Wednesday evening my server (webwizardry.net) went down
due to hardware failure. Near as I can tell, the power supply went bad, and
the unstable power fried the main hard drive. One of the NICs was also
damaged. Before the hard drive failed completely, I was able to retrieve
most of the data, but not all of it.
This has been a difficult couple of days. For
the first 24 hours, I didn't even realize that the power supply was
the problem. I wasn't able to recover the whole operating system,
so I had to reinstall from scratch, then rebuild what I could from
backups. At this point everything seems to be running smoothly, although
there's still a lot left to work on, and there's no guarantee it won't
suddenly become unstable again. However, assuming all the faulty hardware
has now been replaced, the system will soon be back up and running even
better than before (along with the reinstall came an OS upgrade). You can
bet I'll also be implementing a regular scheduled backup procedure!
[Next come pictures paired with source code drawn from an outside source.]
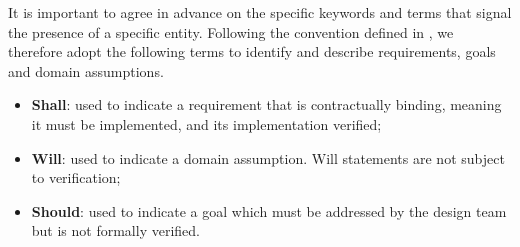 It is important to agree in advance on the specific keywords and terms that signal the presence of a specific entity. Following the convention defined in \cite{iso_ieee_standard}, we therefore adopt the following terms to identify and describe requirements, goals and domain assumptions.

\begin{itemize}
    \item \textbf{Shall}: used to indicate a requirement that is contractually binding, meaning it must be implemented, and its implementation verified;
    \item \textbf{Will}: used to indicate a domain assumption.  Will statements are not subject to verification;
    \item \textbf{Should}: used to indicate a goal which must be addressed by the design team but is not formally verified.
\end{itemize}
This is the second time in the server's four-year
history that I've actually lost data, and the first time was just some MP3s
stored on a software RAID-0 across hard drives that were pulled out of a
trash can marked “BAD” - so that was sort of expected. It's also the first
time I've ever had serious downtime. While I was moving from Arizona to
Oregon, the server was down, but I made arrangements for everyone's home
pages and e-mail to be hosted elsewhere during the move, and that was all
planned out ahead of time. I think this is the first time in four years
I've had an outage that lasted more than 8 hours. This may sound silly, but
I'm a little depressed about the whole thing. Maintaining a stable server
for so long is something I've taken pride in.
If you sent e-mail to me, or anyone else who uses
my server, between Wednesday 11/20 and Friday 11/22, please re-send it.
A few random statistics: the average number of e-mail
messages my server processes per month has increased from under 8,000 to
over 11,000 over the past six months. The number of HTTP hits has fluctuated
between 16,000 and 23,000 per month. Over the past four years, every
piece of hardware has been replaced at least twice, some things three or
four or five times. 8.1 is the fourth version of Slackware to be installed.